Meist äußert er sich durch die Musik, die ihn gefunden hat, wie er selbst sagt. Hauptdarsteller Reda Kateb ist in vielen und vor allem ausgiebigen Sequenzen an der Gitarre zu erleben, zunächst flankiert von seinen wie aus dem Ei gepellten Bandkollegen, später unter deutlich anderen Umständen gemeinsam mit Verwandten, die zunehmend von den Behörden drangsaliert werden.

Die Kraft der Musik

Es sind Szenen von besonderer Intensität, hier offenbart sich die ganze Kraft der Musik, auch als eine Kraft, die sie denen gibt, die sie zum Klingen bringen, zumal im Angesicht tödlicher Gefahr. Durch das Wiedersehen mit seiner früheren Geliebten Louise (Cécile de France), die wie eine mysteriöse Frauenfigur des Film Noir jener Zeit in Szene gesetzt wird, kommt Django unwissentlich mit Widerstandskreisen in Berührung.

Mag sein, dass dieser Film, der überlieferte Episoden aus Reinhardts Leben mit reichlich Fiktion kombiniert, mehr will, als er in knapp zwei Stunden leisten kann. Auch der Schwenk hin zum Pathos gegen Ende ist Geschmackssache.
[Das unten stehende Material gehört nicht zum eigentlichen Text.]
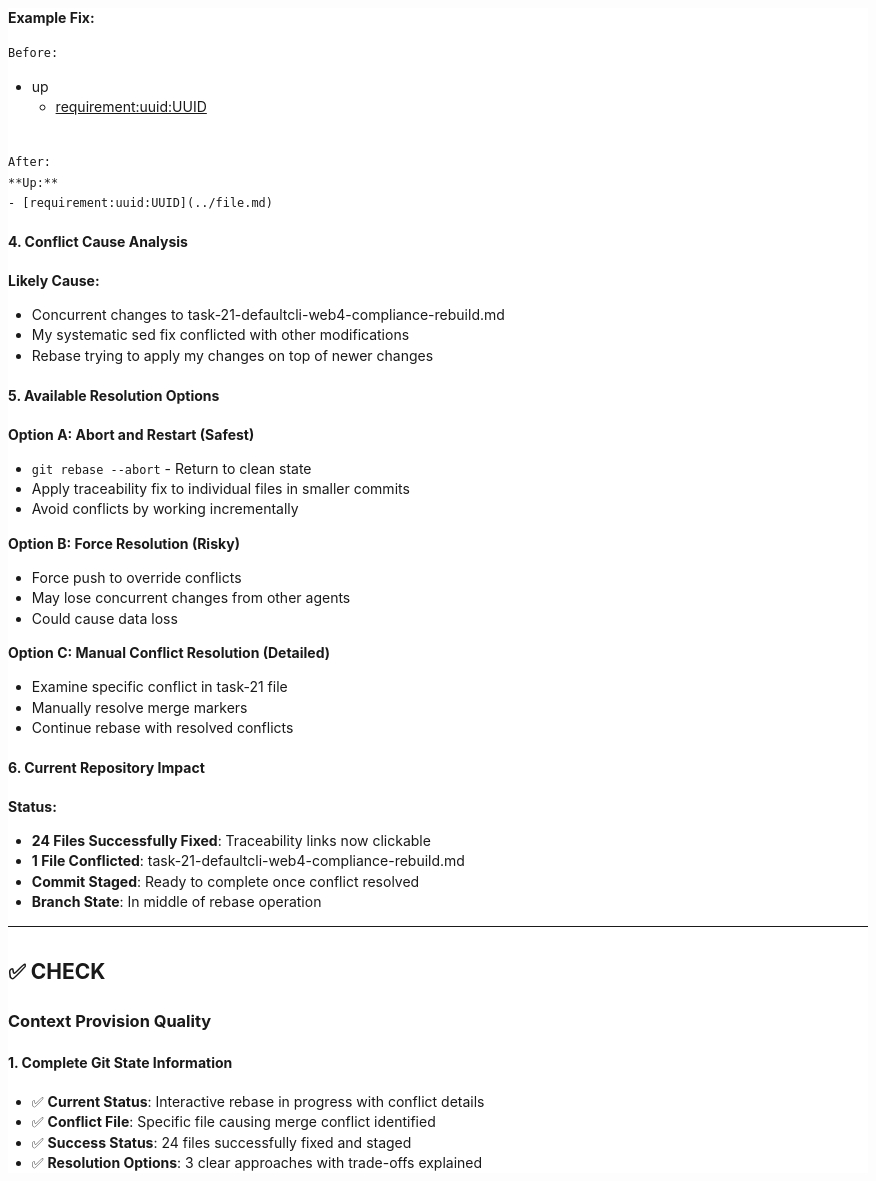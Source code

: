 **Example Fix:**
```
Before: 
```
  - up
    - [requirement:uuid:UUID](../file.md)
```

After:
**Up:**
- [requirement:uuid:UUID](../file.md)
```

#### **4. Conflict Cause Analysis**
**Likely Cause:**
- Concurrent changes to task-21-defaultcli-web4-compliance-rebuild.md
- My systematic sed fix conflicted with other modifications
- Rebase trying to apply my changes on top of newer changes

#### **5. Available Resolution Options**

**Option A: Abort and Restart (Safest)**
- `git rebase --abort` - Return to clean state
- Apply traceability fix to individual files in smaller commits
- Avoid conflicts by working incrementally

**Option B: Force Resolution (Risky)**
- Force push to override conflicts
- May lose concurrent changes from other agents
- Could cause data loss

**Option C: Manual Conflict Resolution (Detailed)**
- Examine specific conflict in task-21 file
- Manually resolve merge markers
- Continue rebase with resolved conflicts

#### **6. Current Repository Impact**
**Status:**
- **24 Files Successfully Fixed**: Traceability links now clickable
- **1 File Conflicted**: task-21-defaultcli-web4-compliance-rebuild.md
- **Commit Staged**: Ready to complete once conflict resolved
- **Branch State**: In middle of rebase operation

---

## **✅ CHECK**

### **Context Provision Quality**

#### **1. Complete Git State Information**
- ✅ **Current Status**: Interactive rebase in progress with conflict details
- ✅ **Conflict File**: Specific file causing merge conflict identified
- ✅ **Success Status**: 24 files successfully fixed and staged
- ✅ **Resolution Options**: 3 clear approaches with trade-offs explained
Die mitunter fast schon schwelgerische 40er-Jahre-Ästhetik bei Kostümen und Szenenbild wird nicht jeden begeistern.

Intensives, schmerzhaftes Erlebnis

Gerade diese Stilebene wird indes durch die eher dokumentarischen Bilder vom späteren Leben im Verborgenen gebrochen. Als würden wir dabei zusehen, wie Reinhardt aus einem schönen Traum erwacht und dem wahren Zeitgeist ins Auge sieht. Diesen Prozess zu verfolgen, ist ein ebenso intensives wie schmerzhaftes Erlebnis.

Info: „Django – ein Leben für die Musik“ (Frankreich 2017), ein Film von Ètienne Comar, mit Reda Kateb, Cécile de France, Beata Palya u.a., 115 Minuten.